▸ GOAL OF THE EXERCISE
Repeat word for word the lines from the top of the records through the line containing "<summary>Что-то на токсичном</summary>", and skip the pictures.

▸ GIVEN INFORMATION
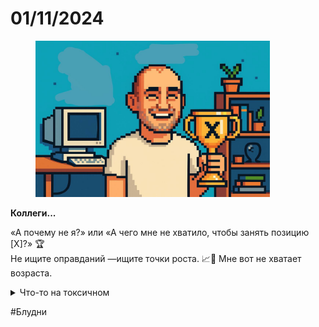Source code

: # 01/11/2024

<div align="left"><figure><img src="../../../assets/img/photo_2025-10-02_14-36-57 (1).jpg" alt="" width="375"><figcaption></figcaption></figure></div>

**Коллеги...**

«А почему не я?» или «А чего мне не хватило, чтобы занять позицию \[X]?» 🏆
\
Не ищите оправданий —ищите точки роста. 📈💪 Мне вот не хватает возраста.

<details>

<summary>Что-то на токсичном</summary>



* Да, Жень, мы понимаем, что ты 20 лет в этом дерьме, что пока другие ходили в кружок судостроителей и юных автомобилистов, ты кодил калькулятор на qbasic и переустанавливал винду всем знакомым.
* Слышали, что пока одногруппники торговали наркотиками, ты торговал проектами на Delphi.
* Знаем, что ты чувствуешь айти на кончиках пальцев, что прошел путь от государственного бюрократа до крепкого технического специалиста с опытом.
* Видел и ынтерпрайз и госуху, всегда добивался своих целей и в спорте, и в работе.
* Видели гору курсов и сертификаций, которые ты прошел.
* Знаем, что ребята, которых ты учил, уже тоже крепкие технари.
* Мы подтверждаем, что твой опыт для нас валиден и вообще ты очень хороший человек.

Но, к сожалению, мы не готовы offer тебе это место. Понимаешь:

* ты не friendly.
* ты хуесосишь людей и позволяешь себе повышать голос, насмехаешься над половиной коллектива. Ну и что, что они поступают как дегенераты. Это противоречит нашему vision.

Think about it.&#x20;

</details>

\#Блудни
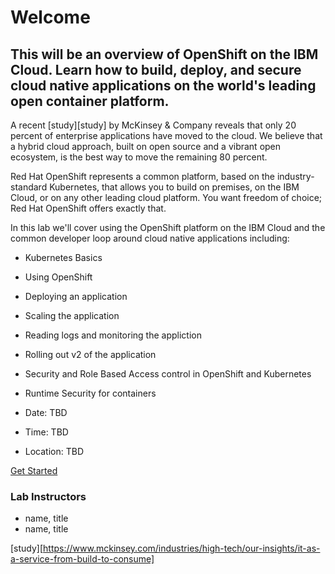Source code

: # Welcome

## This will be an overview of OpenShift on the IBM Cloud. Learn how to build, deploy, and secure cloud native applications on the world's leading open container platform.

A recent [study][study] by McKinsey & Company reveals that only 20 percent of enterprise applications have moved to the cloud. We believe that a hybrid cloud approach, built on open source and a vibrant open ecosystem, is the best way to move the remaining 80 percent.

Red Hat OpenShift represents a common platform, based on the industry-standard Kubernetes, that allows you to build on premises, on the IBM Cloud, or on any other leading cloud platform. You want freedom of choice; Red Hat OpenShift offers exactly that.

In this lab we'll cover using the OpenShift platform on the IBM Cloud and the common developer loop around cloud native applications including:

- Kubernetes Basics
- Using OpenShift
- Deploying an application
- Scaling the application
- Reading logs and monitoring the appliction
- Rolling out v2 of the application
- Security and Role Based Access control in OpenShift and Kubernetes
- Runtime Security for containers

- Date: TBD
- Time: TBD
- Location: TBD

[Get Started](GETSTARTED.md)

### Lab Instructors

- name, title
- name, title


[study][https://www.mckinsey.com/industries/high-tech/our-insights/it-as-a-service-from-build-to-consume]
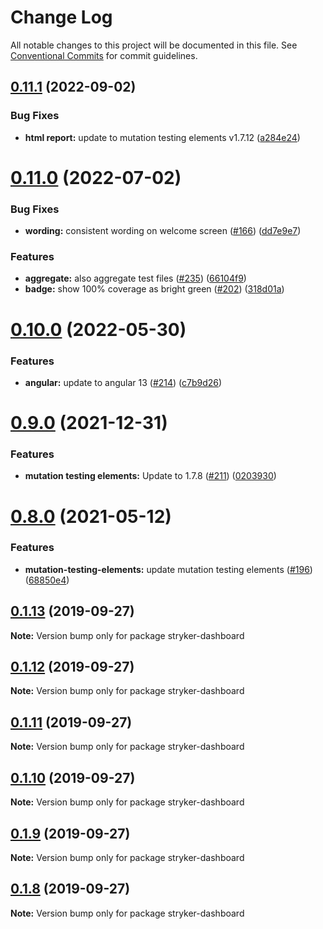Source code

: # Change Log

All notable changes to this project will be documented in this file.
See [Conventional Commits](https://conventionalcommits.org) for commit guidelines.

## [0.11.1](https://github.com/stryker-mutator/stryker-dashboard/compare/v0.11.0...v0.11.1) (2022-09-02)


### Bug Fixes

* **html report:** update to mutation testing elements v1.7.12 ([a284e24](https://github.com/stryker-mutator/stryker-dashboard/commit/a284e2478086f03a35af3b226d03b8f902eceeff))





# [0.11.0](https://github.com/stryker-mutator/stryker-dashboard/compare/v0.10.0...v0.11.0) (2022-07-02)


### Bug Fixes

* **wording:** consistent wording on welcome screen ([#166](https://github.com/stryker-mutator/stryker-dashboard/issues/166)) ([dd7e9e7](https://github.com/stryker-mutator/stryker-dashboard/commit/dd7e9e739b5fd71ab509ac11441687d4590fc291))


### Features

* **aggregate:** also aggregate test files ([#235](https://github.com/stryker-mutator/stryker-dashboard/issues/235)) ([66104f9](https://github.com/stryker-mutator/stryker-dashboard/commit/66104f9f211a0b25face4330362a66c0b3691265))
* **badge:** show 100% coverage as bright green ([#202](https://github.com/stryker-mutator/stryker-dashboard/issues/202)) ([318d01a](https://github.com/stryker-mutator/stryker-dashboard/commit/318d01ac0ee430a6f8a8cdb4df1b4042845162b5))





# [0.10.0](https://github.com/stryker-mutator/stryker-dashboard/compare/v0.9.0...v0.10.0) (2022-05-30)


### Features

* **angular:** update to angular 13 ([#214](https://github.com/stryker-mutator/stryker-dashboard/issues/214)) ([c7b9d26](https://github.com/stryker-mutator/stryker-dashboard/commit/c7b9d26d4d0e9c5ab10e9c442111ec1589c2a60b))





# [0.9.0](https://github.com/stryker-mutator/stryker-dashboard/compare/v0.8.0...v0.9.0) (2021-12-31)


### Features

* **mutation testing elements:** Update to 1.7.8 ([#211](https://github.com/stryker-mutator/stryker-dashboard/issues/211)) ([0203930](https://github.com/stryker-mutator/stryker-dashboard/commit/0203930746d133f122f0873ef43c0201260eaa46))





# [0.8.0](https://github.com/stryker-mutator/stryker-dashboard/compare/v0.7.2...v0.8.0) (2021-05-12)


### Features

* **mutation-testing-elements:** update mutation testing elements ([#196](https://github.com/stryker-mutator/stryker-dashboard/issues/196)) ([68850e4](https://github.com/stryker-mutator/stryker-dashboard/commit/68850e475ffe7e3db845ee9b3cc3f592628655c0))





## [0.1.13](https://github.com/stryker-mutator/stryker-dashboard/compare/v0.1.12...v0.1.13) (2019-09-27)

**Note:** Version bump only for package stryker-dashboard





## [0.1.12](https://github.com/stryker-mutator/stryker-dashboard/compare/v0.1.11...v0.1.12) (2019-09-27)

**Note:** Version bump only for package stryker-dashboard





## [0.1.11](https://github.com/stryker-mutator/stryker-dashboard/compare/v0.1.10...v0.1.11) (2019-09-27)

**Note:** Version bump only for package stryker-dashboard





## [0.1.10](https://github.com/stryker-mutator/stryker-dashboard/compare/v0.1.9...v0.1.10) (2019-09-27)

**Note:** Version bump only for package stryker-dashboard





## [0.1.9](https://github.com/stryker-mutator/stryker-dashboard/compare/v0.1.8...v0.1.9) (2019-09-27)

**Note:** Version bump only for package stryker-dashboard





## [0.1.8](https://github.com/stryker-mutator/stryker-dashboard/compare/v0.1.7...v0.1.8) (2019-09-27)

**Note:** Version bump only for package stryker-dashboard
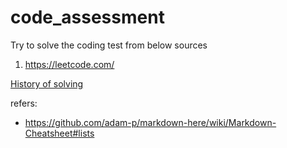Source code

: # code_assessment

Try to solve the coding test from below sources

1. https://leetcode.com/


[History of solving](./History.md)






refers:
- https://github.com/adam-p/markdown-here/wiki/Markdown-Cheatsheet#lists
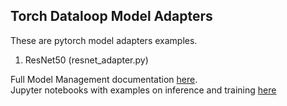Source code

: ## Torch Dataloop Model Adapters
These are pytorch model adapters examples.
1. ResNet50 (resnet_adapter.py)

Full Model Management documentation [here](https://dataloop.ai/docs).  
Jupyter notebooks with examples on inference and training [here](https://github.com/dataloop-ai/model-mgmt-notebooks) 

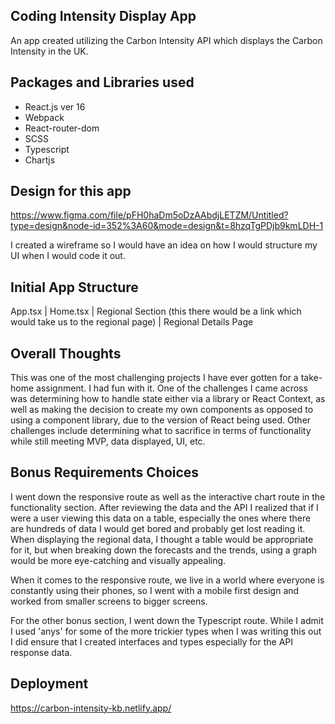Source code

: ## Coding Intensity Display App 

An app created utilizing the Carbon Intensity API which displays the Carbon Intensity in the UK. 

## Packages and Libraries used 
* React.js ver 16 
* Webpack
* React-router-dom
* SCSS
* Typescript
* Chartjs
  
## Design for this app
https://www.figma.com/file/pFH0haDm5oDzAAbdjLETZM/Untitled?type=design&node-id=352%3A60&mode=design&t=8hzqTgPDjb9kmLDH-1

I created a wireframe so I would have an idea on how I would structure my UI when I would code it out. 

## Initial App Structure 
App.tsx 
|
Home.tsx 
|
Regional Section (this there would be a link which would take us to the regional page)
|
Regional Details Page

## Overall Thoughts
This was one of the most challenging projects I have ever gotten for a take-home assignment. I had fun with it. One of the challenges I came across was determining how to handle state either via a library or React Context, as well as making the decision to create my own components as opposed to using a component library, due to the version of React being used. Other challenges include determining what to sacrifice in terms of functionality while still meeting MVP, data displayed, UI, etc. 

## Bonus Requirements Choices 

I went down the responsive route as well as the interactive chart route in the functionality section. After reviewing the data and the API I realized that if I were a user viewing this data on a table, especially the ones where there are hundreds of data I would get bored and probably get lost reading it. When displaying the regional data, I thought a table would be appropriate for it, but when breaking down the forecasts and the trends, using a graph would be more eye-catching and visually appealing. 

When it comes to the responsive route, we live in a world where everyone is constantly using their phones, so I went with a mobile first design and worked from smaller screens to bigger screens. 

For the other bonus section, I went down the Typescript route. While I admit I used 'anys' for some of the more trickier types when I was writing this out I did ensure that I created interfaces and types especially for the API response data.

## Deployment
https://carbon-intensity-kb.netlify.app/


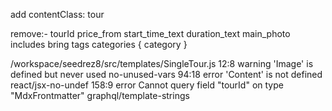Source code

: add contentClass: tour

remove:-
tourId
price_from
start_time_text
        duration_text
        main_photo
        includes
        bring
        tags
        categories {
          category
        }


/workspace/seedrez8/src/templates/SingleTour.js
   12:8   warning  'Image' is defined but never used                     no-unused-vars
   94:18  error    'Content' is not defined                              react/jsx-no-undef
  158:9   error    Cannot query field "tourId" on type "MdxFrontmatter"  graphql/template-strings
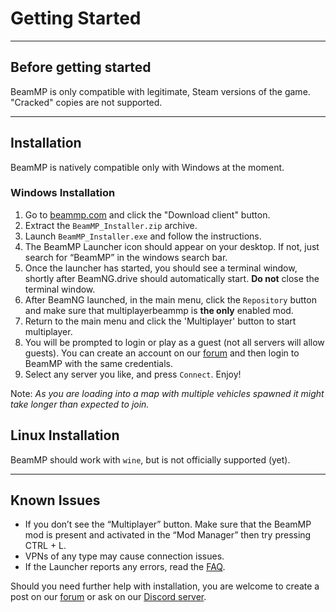 # Getting Started

---
## **Before getting started**
BeamMP is only compatible with legitimate, Steam versions of the game. "Cracked" copies are not supported.

---

## **Installation**

BeamMP is natively compatible only with Windows at the moment.

### **Windows Installation**
1. Go to [beammp.com](https://beammp.com/) and click the "Download client" button.
2. Extract the `BeamMP_Installer.zip` archive.
3. Launch `BeamMP_Installer.exe` and follow the instructions.
4. The BeamMP Launcher icon should appear on your desktop. If not, just search for “BeamMP” in the windows search bar.
5. Once the launcher has started, you should see a terminal window, shortly after BeamNG.drive should automatically start. **Do not** close the terminal window.
6. After BeamNG launched, in the main menu, click the `Repository` button and make sure that multiplayerbeammp is **the only** enabled mod.
7. Return to the main menu and click the 'Multiplayer' button to start multiplayer.
8. You will be prompted to login or play as a guest (not all servers will allow guests). You can create an account on our [forum](https://forum.beammp.com) and then login to BeamMP with the same credentials.
9. Select any server you like, and press `Connect`. Enjoy!

Note: _As you are loading into a map with multiple vehicles spawned it might take longer than expected to join._

## **Linux Installation**

BeamMP should work with `wine`, but is not officially supported (yet).

---

## **Known Issues**
- If you don’t see the “Multiplayer” button. Make sure that the BeamMP mod is present and activated in the “Mod Manager” then try pressing CTRL + L.
- VPNs of any type may cause connection issues.
- If the Launcher reports any errors, read the [FAQ](https://forum.beammp.com/c/faq/35).

Should you need further help with installation, you are welcome to create a post on our [forum](https://forum.beammp.com) or ask on our [Discord server](https://discord.gg/beammp).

▸ COMPLETED EXERCISE
Source code

: # 01/11/2024

<div align="left"><figure><img src="../../../assets/img/photo_2025-10-02_14-36-57 (1).jpg" alt="" width="375"><figcaption></figcaption></figure></div>

**Коллеги...**

«А почему не я?» или «А чего мне не хватило, чтобы занять позицию \[X]?» 🏆
\
Не ищите оправданий —ищите точки роста. 📈💪 Мне вот не хватает возраста.

<details>

<summary>Что-то на токсичном</summary>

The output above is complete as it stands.